▼
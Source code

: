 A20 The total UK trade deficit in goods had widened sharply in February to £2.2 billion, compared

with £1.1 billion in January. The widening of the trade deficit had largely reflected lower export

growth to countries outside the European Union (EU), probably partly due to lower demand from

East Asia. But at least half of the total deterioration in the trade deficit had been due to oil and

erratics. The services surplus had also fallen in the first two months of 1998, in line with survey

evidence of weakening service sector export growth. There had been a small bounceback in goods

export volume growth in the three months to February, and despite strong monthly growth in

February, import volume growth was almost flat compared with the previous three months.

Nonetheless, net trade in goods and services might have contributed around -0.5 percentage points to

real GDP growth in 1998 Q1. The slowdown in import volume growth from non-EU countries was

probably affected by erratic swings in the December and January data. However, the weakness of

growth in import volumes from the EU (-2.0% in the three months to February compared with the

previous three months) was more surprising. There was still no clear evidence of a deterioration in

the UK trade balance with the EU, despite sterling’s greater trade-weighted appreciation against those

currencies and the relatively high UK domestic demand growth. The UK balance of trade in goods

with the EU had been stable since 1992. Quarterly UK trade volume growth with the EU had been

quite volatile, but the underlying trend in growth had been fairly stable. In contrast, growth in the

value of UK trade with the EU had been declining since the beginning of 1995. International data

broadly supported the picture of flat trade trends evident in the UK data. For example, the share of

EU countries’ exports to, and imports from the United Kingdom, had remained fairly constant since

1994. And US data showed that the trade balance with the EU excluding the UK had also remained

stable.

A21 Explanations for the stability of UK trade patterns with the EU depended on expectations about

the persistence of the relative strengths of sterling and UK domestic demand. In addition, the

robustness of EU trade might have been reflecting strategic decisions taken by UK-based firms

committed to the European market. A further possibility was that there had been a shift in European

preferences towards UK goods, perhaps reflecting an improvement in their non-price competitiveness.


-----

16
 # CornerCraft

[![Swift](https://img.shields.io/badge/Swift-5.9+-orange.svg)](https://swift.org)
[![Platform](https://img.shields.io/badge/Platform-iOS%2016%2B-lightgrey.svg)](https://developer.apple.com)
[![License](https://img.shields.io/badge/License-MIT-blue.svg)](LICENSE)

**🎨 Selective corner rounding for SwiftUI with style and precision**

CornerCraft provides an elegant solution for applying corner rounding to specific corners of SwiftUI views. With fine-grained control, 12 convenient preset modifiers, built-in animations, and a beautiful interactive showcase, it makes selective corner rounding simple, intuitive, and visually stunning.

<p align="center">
▲
TASK REQUIREMENTS: All of the data above should be reproduced exactly.

SOLUTION TO THIS EXERCISE:
Source code

: A20 The total UK trade deficit in goods had widened sharply in February to £2.2 billion, compared

with £1.1 billion in January. The widening of the trade deficit had largely reflected lower export

growth to countries outside the European Union (EU), probably partly due to lower demand from

East Asia. But at least half of the total deterioration in the trade deficit had been due to oil and

erratics. The services surplus had also fallen in the first two months of 1998, in line with survey

evidence of weakening service sector export growth. There had been a small bounceback in goods

export volume growth in the three months to February, and despite strong monthly growth in

February, import volume growth was almost flat compared with the previous three months.

Nonetheless, net trade in goods and services might have contributed around -0.5 percentage points to

real GDP growth in 1998 Q1. The slowdown in import volume growth from non-EU countries was

probably affected by erratic swings in the December and January data. However, the weakness of

growth in import volumes from the EU (-2.0% in the three months to February compared with the

previous three months) was more surprising. There was still no clear evidence of a deterioration in

the UK trade balance with the EU, despite sterling’s greater trade-weighted appreciation against those

currencies and the relatively high UK domestic demand growth. The UK balance of trade in goods

with the EU had been stable since 1992. Quarterly UK trade volume growth with the EU had been

quite volatile, but the underlying trend in growth had been fairly stable. In contrast, growth in the

value of UK trade with the EU had been declining since the beginning of 1995. International data

broadly supported the picture of flat trade trends evident in the UK data. For example, the share of

EU countries’ exports to, and imports from the United Kingdom, had remained fairly constant since

1994. And US data showed that the trade balance with the EU excluding the UK had also remained

stable.

A21 Explanations for the stability of UK trade patterns with the EU depended on expectations about

the persistence of the relative strengths of sterling and UK domestic demand. In addition, the

robustness of EU trade might have been reflecting strategic decisions taken by UK-based firms

committed to the European market. A further possibility was that there had been a shift in European

preferences towards UK goods, perhaps reflecting an improvement in their non-price competitiveness.


-----

16
 # CornerCraft

[![Swift](https://img.shields.io/badge/Swift-5.9+-orange.svg)](https://swift.org)
[![Platform](https://img.shields.io/badge/Platform-iOS%2016%2B-lightgrey.svg)](https://developer.apple.com)
[![License](https://img.shields.io/badge/License-MIT-blue.svg)](LICENSE)

**🎨 Selective corner rounding for SwiftUI with style and precision**

CornerCraft provides an elegant solution for applying corner rounding to specific corners of SwiftUI views. With fine-grained control, 12 convenient preset modifiers, built-in animations, and a beautiful interactive showcase, it makes selective corner rounding simple, intuitive, and visually stunning.

<p align="center">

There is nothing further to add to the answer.